Provided data

::::::::::

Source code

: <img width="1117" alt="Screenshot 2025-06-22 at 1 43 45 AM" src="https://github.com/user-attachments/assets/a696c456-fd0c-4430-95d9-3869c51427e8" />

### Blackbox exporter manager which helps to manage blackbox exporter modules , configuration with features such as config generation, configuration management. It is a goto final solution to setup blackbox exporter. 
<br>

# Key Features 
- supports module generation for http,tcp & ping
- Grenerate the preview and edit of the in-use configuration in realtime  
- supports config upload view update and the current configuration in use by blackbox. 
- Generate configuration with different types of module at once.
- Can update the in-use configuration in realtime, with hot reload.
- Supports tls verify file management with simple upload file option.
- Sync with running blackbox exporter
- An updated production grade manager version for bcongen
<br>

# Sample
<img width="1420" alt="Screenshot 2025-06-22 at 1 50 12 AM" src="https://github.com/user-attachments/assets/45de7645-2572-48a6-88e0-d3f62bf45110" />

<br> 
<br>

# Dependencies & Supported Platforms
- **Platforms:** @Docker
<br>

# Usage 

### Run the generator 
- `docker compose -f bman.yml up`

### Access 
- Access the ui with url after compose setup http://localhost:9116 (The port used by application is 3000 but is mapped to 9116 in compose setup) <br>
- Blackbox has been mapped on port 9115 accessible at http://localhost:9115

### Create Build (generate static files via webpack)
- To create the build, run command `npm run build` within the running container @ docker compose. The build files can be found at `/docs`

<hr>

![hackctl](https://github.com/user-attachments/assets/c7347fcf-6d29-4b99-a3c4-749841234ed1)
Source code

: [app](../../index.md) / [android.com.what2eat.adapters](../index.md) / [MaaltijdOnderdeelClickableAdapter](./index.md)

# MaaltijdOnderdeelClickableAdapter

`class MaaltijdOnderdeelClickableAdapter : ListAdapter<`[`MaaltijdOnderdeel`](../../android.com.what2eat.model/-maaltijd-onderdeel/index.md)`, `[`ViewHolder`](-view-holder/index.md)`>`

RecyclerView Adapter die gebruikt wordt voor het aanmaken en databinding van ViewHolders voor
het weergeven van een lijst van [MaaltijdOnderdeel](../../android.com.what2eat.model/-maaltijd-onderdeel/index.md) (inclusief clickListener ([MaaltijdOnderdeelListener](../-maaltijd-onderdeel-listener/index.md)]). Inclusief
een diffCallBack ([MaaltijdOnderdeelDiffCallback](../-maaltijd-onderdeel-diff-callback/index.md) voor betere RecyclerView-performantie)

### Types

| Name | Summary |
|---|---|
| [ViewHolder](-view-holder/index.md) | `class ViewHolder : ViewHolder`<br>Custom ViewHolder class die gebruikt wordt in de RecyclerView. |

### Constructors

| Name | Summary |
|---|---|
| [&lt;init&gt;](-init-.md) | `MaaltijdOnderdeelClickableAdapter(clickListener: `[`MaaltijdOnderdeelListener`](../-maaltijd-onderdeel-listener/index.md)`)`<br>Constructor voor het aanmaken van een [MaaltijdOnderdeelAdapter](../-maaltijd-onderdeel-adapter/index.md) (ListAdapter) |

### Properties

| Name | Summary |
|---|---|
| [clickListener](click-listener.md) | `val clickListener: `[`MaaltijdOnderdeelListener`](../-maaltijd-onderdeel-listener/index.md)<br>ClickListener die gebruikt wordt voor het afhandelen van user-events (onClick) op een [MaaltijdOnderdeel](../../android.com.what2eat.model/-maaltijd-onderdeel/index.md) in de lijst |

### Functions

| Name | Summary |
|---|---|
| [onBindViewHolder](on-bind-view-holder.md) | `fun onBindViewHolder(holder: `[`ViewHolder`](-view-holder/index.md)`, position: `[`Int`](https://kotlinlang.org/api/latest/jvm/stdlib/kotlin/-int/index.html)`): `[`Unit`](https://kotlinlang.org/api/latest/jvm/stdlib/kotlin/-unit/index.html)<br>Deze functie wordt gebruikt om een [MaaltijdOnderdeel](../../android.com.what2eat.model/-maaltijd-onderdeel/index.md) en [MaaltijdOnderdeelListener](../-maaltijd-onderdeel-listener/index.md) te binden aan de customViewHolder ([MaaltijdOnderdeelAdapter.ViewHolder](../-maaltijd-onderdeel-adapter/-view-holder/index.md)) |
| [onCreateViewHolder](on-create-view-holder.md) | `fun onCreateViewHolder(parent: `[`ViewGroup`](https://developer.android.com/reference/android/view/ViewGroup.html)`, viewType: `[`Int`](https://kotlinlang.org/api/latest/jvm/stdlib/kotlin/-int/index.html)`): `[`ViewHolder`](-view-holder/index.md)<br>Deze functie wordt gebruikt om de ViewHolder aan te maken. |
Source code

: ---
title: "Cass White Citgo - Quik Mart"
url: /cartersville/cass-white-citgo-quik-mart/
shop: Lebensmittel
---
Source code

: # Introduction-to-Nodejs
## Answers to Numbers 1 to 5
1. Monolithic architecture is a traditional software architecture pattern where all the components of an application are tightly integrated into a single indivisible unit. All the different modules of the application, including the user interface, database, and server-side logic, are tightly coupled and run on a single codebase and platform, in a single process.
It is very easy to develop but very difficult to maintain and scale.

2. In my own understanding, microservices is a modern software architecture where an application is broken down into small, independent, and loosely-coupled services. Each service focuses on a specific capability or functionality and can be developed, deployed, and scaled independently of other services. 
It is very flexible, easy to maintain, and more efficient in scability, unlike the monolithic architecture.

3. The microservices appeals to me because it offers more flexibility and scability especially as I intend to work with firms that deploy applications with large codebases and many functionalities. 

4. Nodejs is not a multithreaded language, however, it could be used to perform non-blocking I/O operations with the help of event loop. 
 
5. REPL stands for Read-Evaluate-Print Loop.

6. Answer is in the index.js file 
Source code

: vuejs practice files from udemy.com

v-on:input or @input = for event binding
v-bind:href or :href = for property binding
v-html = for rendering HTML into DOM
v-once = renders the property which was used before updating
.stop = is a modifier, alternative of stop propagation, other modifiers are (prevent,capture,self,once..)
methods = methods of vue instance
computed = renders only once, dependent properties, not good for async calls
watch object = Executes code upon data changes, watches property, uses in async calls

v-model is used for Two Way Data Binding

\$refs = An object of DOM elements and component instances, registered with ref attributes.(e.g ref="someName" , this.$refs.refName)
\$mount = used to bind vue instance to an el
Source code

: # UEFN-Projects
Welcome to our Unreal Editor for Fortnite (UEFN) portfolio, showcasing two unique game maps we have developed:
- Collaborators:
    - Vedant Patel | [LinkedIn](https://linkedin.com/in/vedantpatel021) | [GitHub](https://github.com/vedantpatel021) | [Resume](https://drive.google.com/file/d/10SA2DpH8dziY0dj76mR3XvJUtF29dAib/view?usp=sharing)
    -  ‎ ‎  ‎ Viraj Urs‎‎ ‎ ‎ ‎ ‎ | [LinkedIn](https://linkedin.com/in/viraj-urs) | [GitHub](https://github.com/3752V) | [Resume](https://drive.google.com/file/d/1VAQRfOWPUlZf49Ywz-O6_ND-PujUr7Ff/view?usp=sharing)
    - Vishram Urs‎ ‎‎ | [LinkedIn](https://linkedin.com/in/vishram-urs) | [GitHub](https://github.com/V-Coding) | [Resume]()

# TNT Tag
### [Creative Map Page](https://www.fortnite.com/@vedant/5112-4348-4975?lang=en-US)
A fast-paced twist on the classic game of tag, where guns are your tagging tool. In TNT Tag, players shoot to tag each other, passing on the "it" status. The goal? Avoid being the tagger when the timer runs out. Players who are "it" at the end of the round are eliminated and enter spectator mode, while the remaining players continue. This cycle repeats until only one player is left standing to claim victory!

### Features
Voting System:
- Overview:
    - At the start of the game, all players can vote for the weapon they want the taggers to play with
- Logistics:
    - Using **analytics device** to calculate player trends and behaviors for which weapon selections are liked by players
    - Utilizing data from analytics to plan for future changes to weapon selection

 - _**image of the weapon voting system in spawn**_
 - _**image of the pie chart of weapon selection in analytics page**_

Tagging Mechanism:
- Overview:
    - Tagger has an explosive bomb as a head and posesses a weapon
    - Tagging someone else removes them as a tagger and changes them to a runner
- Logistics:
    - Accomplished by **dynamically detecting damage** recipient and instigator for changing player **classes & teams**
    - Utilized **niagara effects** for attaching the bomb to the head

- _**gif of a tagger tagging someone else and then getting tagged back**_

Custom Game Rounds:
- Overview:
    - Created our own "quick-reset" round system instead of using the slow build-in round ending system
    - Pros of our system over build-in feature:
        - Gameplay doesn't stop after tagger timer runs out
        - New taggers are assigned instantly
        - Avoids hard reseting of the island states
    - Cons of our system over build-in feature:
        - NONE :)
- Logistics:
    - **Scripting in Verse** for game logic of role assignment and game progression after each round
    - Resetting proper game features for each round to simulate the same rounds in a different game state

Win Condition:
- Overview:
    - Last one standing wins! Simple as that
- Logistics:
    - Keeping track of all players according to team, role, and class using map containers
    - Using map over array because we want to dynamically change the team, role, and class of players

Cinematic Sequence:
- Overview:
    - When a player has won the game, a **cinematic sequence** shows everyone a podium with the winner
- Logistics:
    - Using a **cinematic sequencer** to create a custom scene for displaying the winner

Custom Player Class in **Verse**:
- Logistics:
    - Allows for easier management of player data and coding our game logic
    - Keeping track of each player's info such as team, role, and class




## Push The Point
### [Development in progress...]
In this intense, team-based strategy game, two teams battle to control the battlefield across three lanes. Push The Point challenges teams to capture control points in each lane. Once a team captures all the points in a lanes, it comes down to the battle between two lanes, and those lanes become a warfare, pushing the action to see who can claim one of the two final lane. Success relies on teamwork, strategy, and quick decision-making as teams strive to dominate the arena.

::::::::::

Directions for this task
Out of the data above, give again only the lines starting at the one holding "- Cons of our" and ending at the one holding "### [Development in progress...]", unchanged.

Output for this exercise
    - Cons of our system over build-in feature:
        - NONE :)
- Logistics:
    - **Scripting in Verse** for game logic of role assignment and game progression after each round
    - Resetting proper game features for each round to simulate the same rounds in a different game state

Win Condition:
- Overview:
    - Last one standing wins! Simple as that
- Logistics:
    - Keeping track of all players according to team, role, and class using map containers
    - Using map over array because we want to dynamically change the team, role, and class of players

Cinematic Sequence:
- Overview:
    - When a player has won the game, a **cinematic sequence** shows everyone a podium with the winner
- Logistics:
    - Using a **cinematic sequencer** to create a custom scene for displaying the winner

Custom Player Class in **Verse**:
- Logistics:
    - Allows for easier management of player data and coding our game logic
    - Keeping track of each player's info such as team, role, and class




## Push The Point
### [Development in progress...]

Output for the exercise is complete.